Calls the goal Goal, and when it first returns, prints out (on userout) a table of predicate names indicating for each, the percentage of time spent executing that predicate's code. XSB must have been started with the -p command line parameter to obtain this table. The percentages are accumulated by module. Goal may backtrack, but profiling is done only for the time to the first success. So it is most appropriate to profile succeeding deterministic goals.
Profiling works by starting another thread that interrupts every 100th of a second and sets a flag so that the XSB emulator will determine the predicate of the currently executing code. The printout also includes the total number of interrupts and for each predicate, the raw number of times its code was determined to be executing. A predicate is printed only if its code was interrupted at least once. The numbers will be meaningful only for relatively long-running predicates, taking more than a couple of seconds.

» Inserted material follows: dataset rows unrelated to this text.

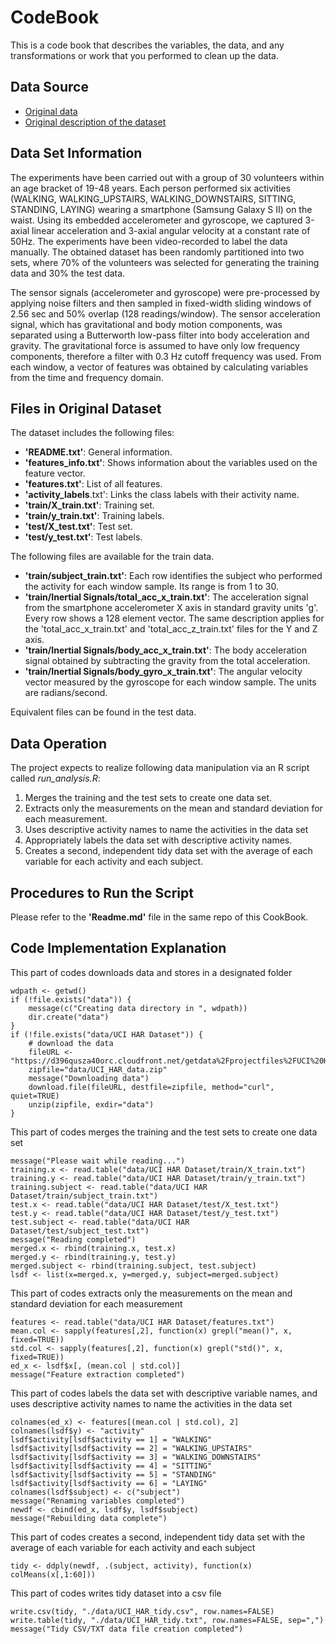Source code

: # CodeBook

This is a code book that describes the variables, the data, and any transformations or work that you performed to clean up the data.

## Data Source

- [Original data](https://d396qusza40orc.cloudfront.net/getdata%2Fprojectfiles%2FUCI%20HAR%20Dataset.zip)
- [Original description of the dataset](http://archive.ics.uci.edu/ml/datasets/Human+Activity+Recognition+Using+Smartphones)

## Data Set Information

The experiments have been carried out with a group of 30 volunteers within an age bracket of 19-48 years. Each person performed six activities (WALKING, WALKING_UPSTAIRS, WALKING_DOWNSTAIRS, SITTING, STANDING, LAYING) wearing a smartphone (Samsung Galaxy S II) on the waist. Using its embedded accelerometer and gyroscope, we captured 3-axial linear acceleration and 3-axial angular velocity at a constant rate of 50Hz. The experiments have been video-recorded to label the data manually. The obtained dataset has been randomly partitioned into two sets, where 70% of the volunteers was selected for generating the training data and 30% the test data.

The sensor signals (accelerometer and gyroscope) were pre-processed by applying noise filters and then sampled in fixed-width sliding windows of 2.56 sec and 50% overlap (128 readings/window). The sensor acceleration signal, which has gravitational and body motion components, was separated using a Butterworth low-pass filter into body acceleration and gravity. The gravitational force is assumed to have only low frequency components, therefore a filter with 0.3 Hz cutoff frequency was used. From each window, a vector of features was obtained by calculating variables from the time and frequency domain.

## Files in Original Dataset

The dataset includes the following files:

- **'README.txt'**: General information.
- **'features_info.txt'**: Shows information about the variables used on the feature vector.
- **'features.txt'**: List of all features.
- **'activity_labels**.txt': Links the class labels with their activity name.
- **'train/X_train.txt'**: Training set.
- **'train/y_train.txt'**: Training labels.
- **'test/X_test.txt'**: Test set.
- **'test/y_test.txt'**: Test labels.

The following files are available for the train data. 

- **'train/subject_train.txt'**: Each row identifies the subject who performed the activity for each window sample. Its range is from 1 to 30.
- **'train/Inertial Signals/total_acc_x_train.txt'**: The acceleration signal from the smartphone accelerometer X axis in standard gravity units 'g'. Every row shows a 128 element vector. The same description applies for the 'total_acc_x_train.txt' and 'total_acc_z_train.txt' files for the Y and Z axis.
- **'train/Inertial Signals/body_acc_x_train.txt'**: The body acceleration signal obtained by subtracting the gravity from the total acceleration.
- **'train/Inertial Signals/body_gyro_x_train.txt'**: The angular velocity vector measured by the gyroscope for each window sample. The units are radians/second.

Equivalent files can be found in the test data.

## Data Operation

The project expects to realize following data manipulation via an R script called *run_analysis.R*:

1. Merges the training and the test sets to create one data set.
2. Extracts only the measurements on the mean and standard deviation for each measurement.
3. Uses descriptive activity names to name the activities in the data set
4. Appropriately labels the data set with descriptive activity names.
5. Creates a second, independent tidy data set with the average of each variable for each activity and each subject.

## Procedures to Run the Script

Please refer to the **'Readme.md'** file in the same repo of this CookBook.

## Code Implementation Explanation

This part of codes downloads data and stores in a designated folder
```
wdpath <- getwd()
if (!file.exists("data")) {
    message(c("Creating data directory in ", wdpath))
    dir.create("data")
}
if (!file.exists("data/UCI HAR Dataset")) {
    # download the data
    fileURL <- "https://d396qusza40orc.cloudfront.net/getdata%2Fprojectfiles%2FUCI%20HAR%20Dataset.zip"
    zipfile="data/UCI_HAR_data.zip"
    message("Downloading data")
    download.file(fileURL, destfile=zipfile, method="curl", quiet=TRUE) 
    unzip(zipfile, exdir="data")
}
```

This part of codes merges the training and the test sets to create one data set
```
message("Please wait while reading...")
training.x <- read.table("data/UCI HAR Dataset/train/X_train.txt")
training.y <- read.table("data/UCI HAR Dataset/train/y_train.txt")
training.subject <- read.table("data/UCI HAR Dataset/train/subject_train.txt")
test.x <- read.table("data/UCI HAR Dataset/test/X_test.txt")
test.y <- read.table("data/UCI HAR Dataset/test/y_test.txt")
test.subject <- read.table("data/UCI HAR Dataset/test/subject_test.txt")
message("Reading completed")
merged.x <- rbind(training.x, test.x)
merged.y <- rbind(training.y, test.y)
merged.subject <- rbind(training.subject, test.subject)
lsdf <- list(x=merged.x, y=merged.y, subject=merged.subject) 
```

This part of codes extracts only the measurements on the mean and standard deviation for each measurement
```
features <- read.table("data/UCI HAR Dataset/features.txt")
mean.col <- sapply(features[,2], function(x) grepl("mean()", x, fixed=TRUE))
std.col <- sapply(features[,2], function(x) grepl("std()", x, fixed=TRUE))
ed_x <- lsdf$x[, (mean.col | std.col)]
message("Feature extraction completed")
```

This part of codes labels the data set with descriptive variable names, and uses descriptive activity names to name the activities in the data set
```
colnames(ed_x) <- features[(mean.col | std.col), 2]
colnames(lsdf$y) <- "activity"
lsdf$activity[lsdf$activity == 1] = "WALKING"
lsdf$activity[lsdf$activity == 2] = "WALKING_UPSTAIRS"
lsdf$activity[lsdf$activity == 3] = "WALKING_DOWNSTAIRS"
lsdf$activity[lsdf$activity == 4] = "SITTING"
lsdf$activity[lsdf$activity == 5] = "STANDING"
lsdf$activity[lsdf$activity == 6] = "LAYING"
colnames(lsdf$subject) <- c("subject")
message("Renaming variables completed")
newdf <- cbind(ed_x, lsdf$y, lsdf$subject)
message("Rebuilding data complete")
```

This part of codes creates a second, independent tidy data set with the average of each variable for each activity and each subject
```
tidy <- ddply(newdf, .(subject, activity), function(x) colMeans(x[,1:60]))
```

This part of codes writes tidy dataset into a csv file
```
write.csv(tidy, "./data/UCI_HAR_tidy.csv", row.names=FALSE)
write.table(tidy, "./data/UCI_HAR_tidy.txt", row.names=FALSE, sep=",")
message("Tidy CSV/TXT data file creation completed")
```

When an interrupt occurs, the next WAM call, execute, proceed or trust instruction to be executed will log its associated predicate. The system does not keep track of code addresses for tries (used to represent the results of completed tables, and trie-indexed asserted code), so for some interrupts the associated executing predicate cannot be determined. In these cases the interrupt is charged against an ``unknown/?'' pseudo-predicate, and this count is included in the output.
Profiling does not give the context from which the predicate is called, so you may want to make renamed copies of basic predicates to use in particular circumstances to determine their times.
Predicates compiled with the ``optimize'' option may provide misleading results under profiling. Note that all system predicates (including those in basics) are compiled with the ``optimize'' option, by default. That option causes tail-recursive predicates to use a ``jump'' instruction rather than an ``execute'' instruction to make the recursive call, and so an interrupt in such a loop will not be charged until the next logging instruction is executed. If much time is spent in the recursion, this might not be for a long time, and the interrupt might ultimately be charged to another predicate. (If an interrupt has not been charged by the time of the next interrupt, it is lost.)
Profiling currently works under Windows, and somewhat under Linux. For the profiling algorithm to work, the thread that wakes and sets the interrupt flag must be of high priority and given the CPU when it wants it. I haven't figured out how to get this scheduling on some machines, so if you want profiling to work somewhere it doesn't, maybe you can help figure out how to get appropriate scheduling.